» EXERCISE REQUIREMENTS: Give back an exact copy of the lines in the records below, from the line that has "- Die Herdplatte" through the line that has "ein kleinerer täte.", and nothing besides.

» RECORDS TO PROCESS:
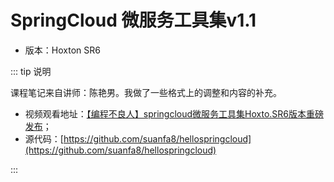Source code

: # SpringCloud 微服务工具集v1.1

- 版本：Hoxton SR6

::: tip 说明

课程笔记来自讲师：陈艳男。我做了一些格式上的调整和内容的补充。

+ 视频观看地址：[【编程不良人】springcloud微服务工具集Hoxto.SR6版本重磅发布](https://www.bilibili.com/video/BV1Af4y1972o?spm_id_from=333.999.0.0)；
+ 源代码：[https://github.com/suanfa8/hellospringcloud](https://github.com/suanfa8/hellospringcloud)

:::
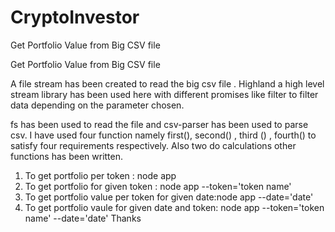 # CryptoInvestor
Get Portfolio Value from Big CSV file

Get Portfolio Value from Big CSV file

A file stream has been created to read the big csv file . Highland a high level stream library has been used here with different promises like filter to filter data depending on the parameter chosen.

fs has been used to read the file and csv-parser has been used to parse csv. I have used four function namely first(), second() , third () , fourth() to satisfy four requirements respectively. Also two do calculations other functions has been written.

1) To get portfolio per token : node app
2) To get portfolio for given token : node app --token='token name'
3) To get portfolio value per token for given date:node app --date='date'
4) To get portfolio vaule for given date and token: node app --token='token name' --date='date'
Thanks
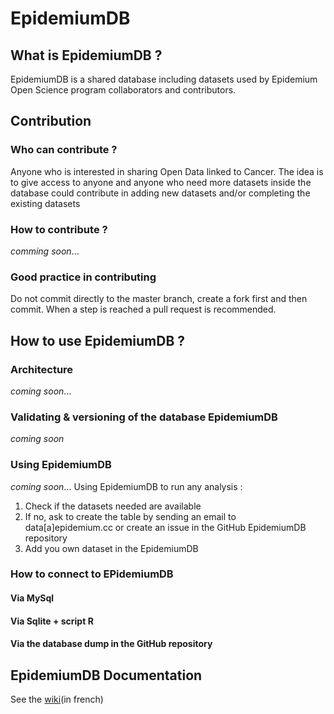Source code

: # EpidemiumDB
## What is EpidemiumDB ?
EpidemiumDB is a shared database including datasets used by Epidemium Open Science program collaborators and contributors. 
## Contribution 
### Who can contribute ? 
Anyone who is interested in sharing Open Data linked to Cancer. The idea is to give access to anyone and anyone who need more datasets inside the database could contribute in adding new datasets and/or completing the existing datasets
### How to contribute ? 
*comming soon*... 
### Good practice in contributing 
Do not commit directly to the master branch, create a fork first and then commit. When a step is reached a pull request is recommended.
## How to use EpidemiumDB ?
### Architecture
*coming soon*... 
### Validating & versioning of the database EpidemiumDB
*coming soon*
### Using EpidemiumDB
*coming soon*…
Using EpidemiumDB to run any analysis : 
1. Check if the datasets needed are available 
2. If no, ask to create the table by sending an email to data[a]epidemium.cc or create an issue in the GitHub EpidemiumDB repository
3. Add you own dataset in the EpidemiumDB 
### How to connect to EPidemiumDB
#### Via MySql

#### Via Sqlite + script R

#### Via the database dump in the GitHub repository

## EpidemiumDB Documentation 
See the [wiki](http://wiki.epidemium.cc/wiki/EpidemiumDB)(in french)

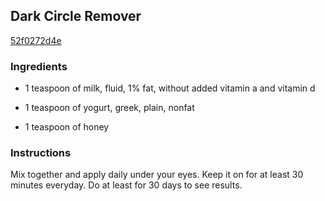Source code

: ## Dark Circle Remover

[52f0272d4e](http://www.food.com/recipe/dark-circle-remover-155540)

### Ingredients

 - 1 teaspoon of milk, fluid, 1% fat, without added vitamin a and vitamin d

 - 1 teaspoon of yogurt, greek, plain, nonfat

 - 1 teaspoon of honey

### Instructions

Mix together and apply daily under your eyes. Keep it on for at least 30 minutes everyday. Do at least for 30 days to see results.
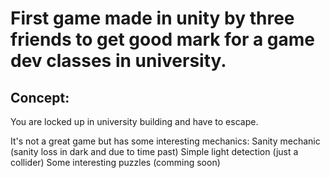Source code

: # First game made in unity by three friends to get good mark for a game dev classes in university.
## Concept:
You are locked up in university building and have to escape.


It's not a great game but has some interesting mechanics:
Sanity mechanic (sanity loss in dark and due to time past)
Simple light detection (just a collider)
Some interesting puzzles (comming soon)
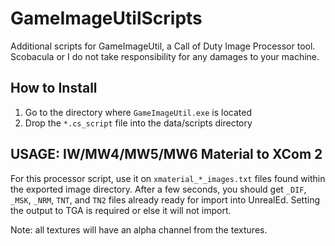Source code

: # GameImageUtilScripts
Additional scripts for GameImageUtil, a Call of Duty Image Processor tool. Scobacula or I do not take responsibility for any damages to your machine.

## How to Install
1) Go to the directory where `GameImageUtil.exe` is located
2) Drop the `*.cs_script` file into the data/scripts directory

## USAGE: IW/MW4/MW5/MW6 Material to XCom 2
For this processor script, use it on `xmaterial_*_images.txt` files found within the exported image directory. After a few seconds, you should get `_DIF`, `_MSK`, `_NRM`, `TNT`, and `TN2` files already ready for import into UnrealEd. Setting the output to TGA is required or else it will not import. 

Note: all textures will have an alpha channel from the textures.
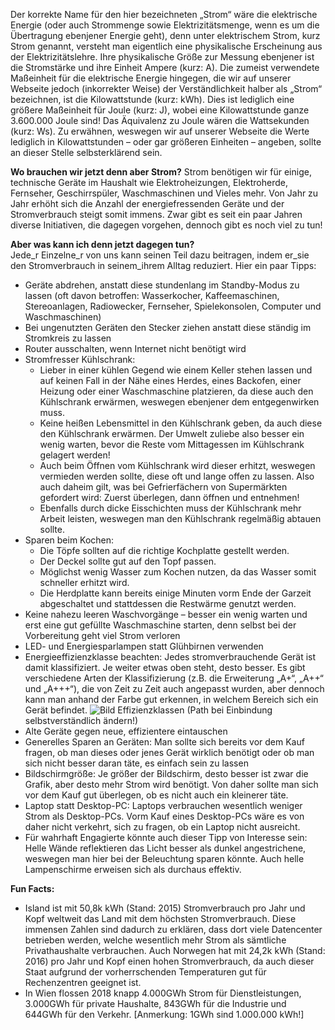 Der korrekte Name für den hier bezeichneten „Strom“ wäre die elektrische Energie (oder auch Strommenge sowie Elektrizitätsmenge, wenn es um die Übertragung ebenjener Energie geht), denn unter elektrischem Strom, kurz Strom genannt, versteht man eigentlich eine physikalische Erscheinung aus der Elektrizitätslehre. Ihre physikalische Größe zur Messung ebenjener ist die Stromstärke und ihre Einheit Ampere (kurz: A). Die zumeist verwendete Maßeinheit für die elektrische Energie hingegen, die wir auf unserer Webseite jedoch (inkorrekter Weise) der Verständlichkeit halber als „Strom“ bezeichnen, ist die Kilowattstunde (kurz: kWh). Dies ist lediglich eine größere Maßeinheit für Joule (kurz: J), wobei eine Kilowattstunde ganze 3.600.000 Joule sind! Das Äquivalenz zu Joule wären die Wattsekunden (kurz: Ws). Zu erwähnen, weswegen wir auf unserer Webseite die Werte lediglich in Kilowattstunden – oder gar größeren Einheiten – angeben, sollte an dieser Stelle selbsterklärend sein.

**Wo brauchen wir jetzt denn aber Strom?**
Strom benötigen wir für einige, technische Geräte im Haushalt wie Elektroheizungen, Elektroherde, Fernseher, Geschirrspüler, Waschmaschinen und Vieles mehr. Von Jahr zu Jahr erhöht sich die Anzahl der energiefressenden Geräte und der Stromverbrauch steigt somit immens. Zwar gibt es seit ein paar Jahren diverse Initiativen, die dagegen vorgehen, dennoch gibt es noch viel zu tun!

**Aber was kann ich denn jetzt dagegen tun?**  
Jede_r Einzelne_r von uns kann seinen Teil dazu beitragen, indem er_sie den Stromverbrauch in seinem_ihrem Alltag reduziert. Hier ein paar Tipps:
-	Geräte abdrehen, anstatt diese stundenlang im Standby-Modus zu lassen (oft davon betroffen: Wasserkocher, Kaffeemaschinen, Stereoanlagen, Radiowecker, Fernseher, Spielekonsolen, Computer und Waschmaschinen)
-	Bei ungenutzten Geräten den Stecker ziehen anstatt diese ständig im Stromkreis zu lassen
-	Router ausschalten, wenn Internet nicht benötigt wird
-	Stromfresser Kühlschrank:
     - Lieber in einer kühlen Gegend wie einem Keller stehen lassen und auf keinen Fall in der Nähe eines Herdes, eines Backofen, einer Heizung oder einer Waschmaschine platzieren, da diese auch den Kühlschrank erwärmen, weswegen ebenjener dem entgegenwirken muss.
     - Keine heißen Lebensmittel in den Kühlschrank geben, da auch diese den Kühlschrank erwärmen. Der Umwelt zuliebe also besser ein wenig warten, bevor die Reste vom Mittagessen im Kühlschrank gelagert werden!
     - Auch beim Öffnen vom Kühlschrank wird dieser erhitzt, weswegen vermieden werden sollte, diese oft und lange offen zu lassen. Also auch daheim gilt, was bei Gefrierfächern von Supermärkten gefordert wird: Zuerst überlegen, dann öffnen und entnehmen!
     - Ebenfalls durch dicke Eisschichten muss der Kühlschrank mehr Arbeit leisten, weswegen man den Kühlschrank regelmäßig abtauen sollte.
-	Sparen beim Kochen:
     - Die Töpfe sollten auf die richtige Kochplatte gestellt werden.
     - Der Deckel sollte gut auf den Topf passen.
     - Möglichst wenig Wasser zum Kochen nutzen, da das Wasser somit schneller erhitzt wird.
     - Die Herdplatte kann bereits einige Minuten vorm Ende der Garzeit abgeschaltet und stattdessen die Restwärme genutzt werden.
-	Keine nahezu leeren Waschvorgänge – besser ein wenig warten und erst eine gut gefüllte Waschmaschine starten, denn selbst bei der Vorbereitung geht viel Strom verloren
-	LED- und Energiesparlampen statt Glühbirnen verwenden
-	Energieeffizienzklasse beachten: Jedes stromverbrauchende Gerät ist damit klassifiziert. Je weiter etwas oben steht, desto besser. Es gibt verschiedene Arten der Klassifizierung (z.B. die Erweiterung „A+“, „A++“ und „A+++“), die von Zeit zu Zeit auch angepasst wurden, aber dennoch kann man anhand der Farbe gut erkennen, in welchem Bereich sich ein Gerät befindet.
![Bild Effizienzklassen](C:\Users\Katharina\WebstormProjects\LessRessources\src\Website\Bild\Energieeffizenzklassen.png)
(Path bei Einbindung selbstverständlich ändern!)
-	Alte Geräte gegen neue, effizientere eintauschen
-	Generelles Sparen an Geräten: Man sollte sich bereits vor dem Kauf fragen, ob man dieses oder jenes Gerät wirklich benötigt oder ob man sich nicht besser daran täte, es einfach sein zu lassen
-	Bildschirmgröße: Je größer der Bildschirm, desto besser ist zwar die Grafik, aber desto mehr Strom wird benötigt. Von daher sollte man sich vor dem Kauf gut überlegen, ob es nicht auch ein kleinerer täte.
-	Laptop statt Desktop-PC: Laptops verbrauchen wesentlich weniger Strom als Desktop-PCs. Vorm Kauf eines Desktop-PCs wäre es von daher nicht verkehrt, sich zu fragen, ob ein Laptop nicht ausreicht.
-	Für wahrhaft Engagierte könnte auch dieser Tipp von Interesse sein: Helle Wände reflektieren das Licht besser als dunkel angestrichene, weswegen man hier bei der Beleuchtung sparen könnte. Auch helle Lampenschirme erweisen sich als durchaus effektiv.

**Fun Facts:**
-	Island ist mit 50,8k kWh (Stand: 2015) Stromverbrauch pro Jahr und Kopf weltweit das Land mit dem höchsten Stromverbrauch. Diese immensen Zahlen sind dadurch zu erklären, dass dort viele Datencenter betrieben werden, welche wesentlich mehr Strom als sämtliche Privathaushalte verbrauchen. Auch Norwegen hat mit 24,2k kWh (Stand: 2016) pro Jahr und Kopf einen hohen Stromverbrauch, da auch dieser Staat aufgrund der vorherrschenden Temperaturen gut für Rechenzentren geeignet ist.
-	In Wien flossen 2018 knapp 4.000GWh Strom für Dienstleistungen, 3.000GWh für private Haushalte, 843GWh für die Industrie und 644GWh für den Verkehr. [Anmerkung: 1GWh sind 1.000.000 kWh!]
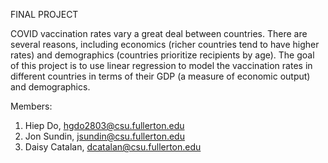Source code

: FINAL PROJECT 

COVID vaccination rates vary a great deal between countries. There are several reasons, including economics (richer countries tend to have higher rates) and demographics (countries prioritize recipients by age). The goal of this project is to use linear regression to model the vaccination rates in different countries in terms of their GDP (a measure of economic output) and demographics.

Members:
1. Hiep Do, hgdo2803@csu.fullerton.edu
2. Jon Sundin, jsundin@csu.fullerton.edu
3. Daisy Catalan, dcatalan@csu.fullerton.edu
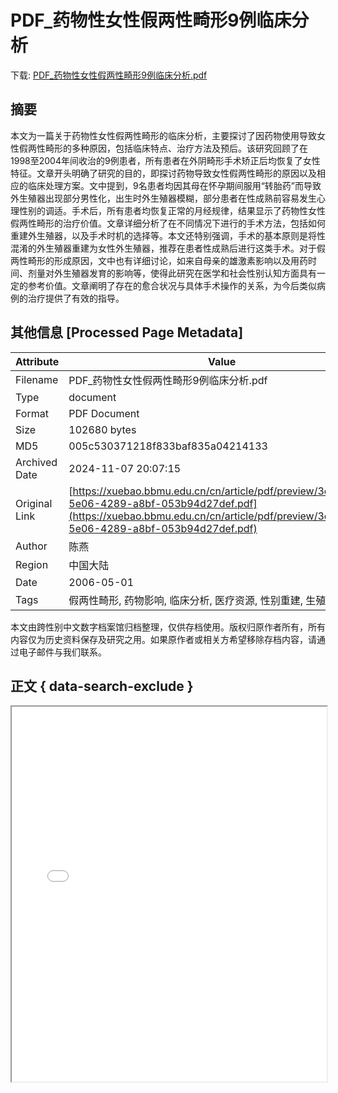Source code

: # PDF_药物性女性假两性畸形9例临床分析

<!-- tcd_download_link -->
下载: <a href="PDF_药物性女性假两性畸形9例临床分析.pdf" download>PDF_药物性女性假两性畸形9例临床分析.pdf</a>
<!-- tcd_download_link_end -->

## 摘要

<!-- tcd_abstract -->
本文为一篇关于药物性女性假两性畸形的临床分析，主要探讨了因药物使用导致女性假两性畸形的多种原因，包括临床特点、治疗方法及预后。该研究回顾了在1998至2004年间收治的9例患者，所有患者在外阴畸形手术矫正后均恢复了女性特征。文章开头明确了研究的目的，即探讨药物导致女性假两性畸形的原因以及相应的临床处理方案。文中提到，9名患者均因其母在怀孕期间服用“转胎药”而导致外生殖器出现部分男性化，出生时外生殖器模糊，部分患者在性成熟前容易发生心理性别的调适。手术后，所有患者均恢复正常的月经规律，结果显示了药物性女性假两性畸形的治疗价值。文章详细分析了在不同情况下进行的手术方法，包括如何重建外生殖器，以及手术时机的选择等。本文还特别强调，手术的基本原则是将性混淆的外生殖器重建为女性外生殖器，推荐在患者性成熟后进行这类手术。对于假两性畸形的形成原因，文中也有详细讨论，如来自母亲的雄激素影响以及用药时间、剂量对外生殖器发育的影响等，使得此研究在医学和社会性别认知方面具有一定的参考价值。文章阐明了存在的愈合状况与具体手术操作的关系，为今后类似病例的治疗提供了有效的指导。

<!-- tcd_abstract_end -->

## 其他信息 [Processed Page Metadata]

| Attribute       | Value                                  |
|-----------------|----------------------------------------|
| Filename        | PDF_药物性女性假两性畸形9例临床分析.pdf                             |
| Type            | document                                 |
| Format          | PDF Document                               |
| Size            | 102680 bytes                           |
| MD5             | 005c530371218f833baf835a04214133                                  |
| Archived Date   | 2024-11-07 20:07:15                             |
| Original Link   | [https://xuebao.bbmu.edu.cn/cn/article/pdf/preview/3c84240b-5e06-4289-a8bf-053b94d27def.pdf](https://xuebao.bbmu.edu.cn/cn/article/pdf/preview/3c84240b-5e06-4289-a8bf-053b94d27def.pdf)                         |
| Author          | 陈燕                               |
| Region          | 中国大陆                               |
| Date            | 2006-05-01                                 |
| Tags            | 假两性畸形, 药物影响, 临床分析, 医疗资源, 性别重建, 生殖健康                                 |

本文由跨性别中文数字档案馆归档整理，仅供存档使用。版权归原作者所有，所有内容仅为历史资料保存及研究之用。如果原作者或相关方希望移除存档内容，请通过电子邮件与我们联系。

## 正文 { data-search-exclude }

<!-- tcd_main_text -->
<iframe src="../PDF_药物性女性假两性畸形9例临床分析.pdf" width="100%" height="600px">
    <p>无法显示PDF，请下载查看。</p>
</iframe>
<!-- tcd_main_text_end -->

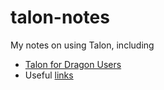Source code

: # talon-notes
My notes on using Talon, including
- [Talon for Dragon Users](talon-for-dragon-users.md)
- Useful [links](links.md)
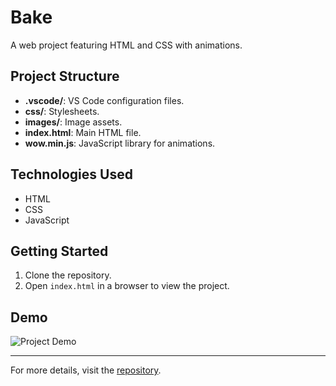 # Bake

A web project featuring HTML and CSS with animations.

## Project Structure

- **.vscode/**: VS Code configuration files.
- **css/**: Stylesheets.
- **images/**: Image assets.
- **index.html**: Main HTML file.
- **wow.min.js**: JavaScript library for animations.

## Technologies Used

- HTML
- CSS
- JavaScript

## Getting Started

1. Clone the repository.
2. Open `index.html` in a browser to view the project.

## Demo

![Project Demo](images/demo.png)

---

For more details, visit the [repository](https://github.com/fishryanie/Bake).
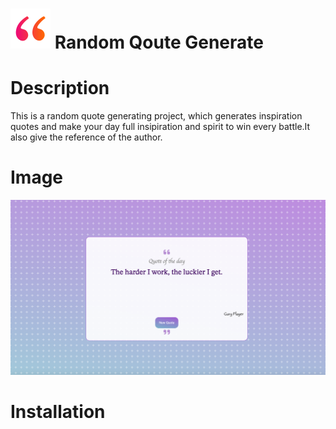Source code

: # ![](<./src/quote%20(1).png>) Random Qoute Generate

# Description

This is a random quote generating project, which generates inspiration quotes and make your day full insipiration and spirit to win every battle.It also give the reference of the author.

# Image

![project-image](./src/project-img.png)

# Installation
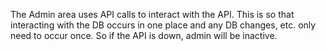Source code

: 

The Admin area uses API calls to interact with the API. This is so that interacting with the DB occurs in one place and any DB changes, etc. only need to occur once. So if the API is down, admin will be inactive.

» OUTPUT:
     - Die Herdplatte kann bereits einige Minuten vorm Ende der Garzeit abgeschaltet und stattdessen die Restwärme genutzt werden.
-	Keine nahezu leeren Waschvorgänge – besser ein wenig warten und erst eine gut gefüllte Waschmaschine starten, denn selbst bei der Vorbereitung geht viel Strom verloren
-	LED- und Energiesparlampen statt Glühbirnen verwenden
-	Energieeffizienzklasse beachten: Jedes stromverbrauchende Gerät ist damit klassifiziert. Je weiter etwas oben steht, desto besser. Es gibt verschiedene Arten der Klassifizierung (z.B. die Erweiterung „A+“, „A++“ und „A+++“), die von Zeit zu Zeit auch angepasst wurden, aber dennoch kann man anhand der Farbe gut erkennen, in welchem Bereich sich ein Gerät befindet.
![Bild Effizienzklassen](C:\Users\Katharina\WebstormProjects\LessRessources\src\Website\Bild\Energieeffizenzklassen.png)
(Path bei Einbindung selbstverständlich ändern!)
-	Alte Geräte gegen neue, effizientere eintauschen
-	Generelles Sparen an Geräten: Man sollte sich bereits vor dem Kauf fragen, ob man dieses oder jenes Gerät wirklich benötigt oder ob man sich nicht besser daran täte, es einfach sein zu lassen
-	Bildschirmgröße: Je größer der Bildschirm, desto besser ist zwar die Grafik, aber desto mehr Strom wird benötigt. Von daher sollte man sich vor dem Kauf gut überlegen, ob es nicht auch ein kleinerer täte.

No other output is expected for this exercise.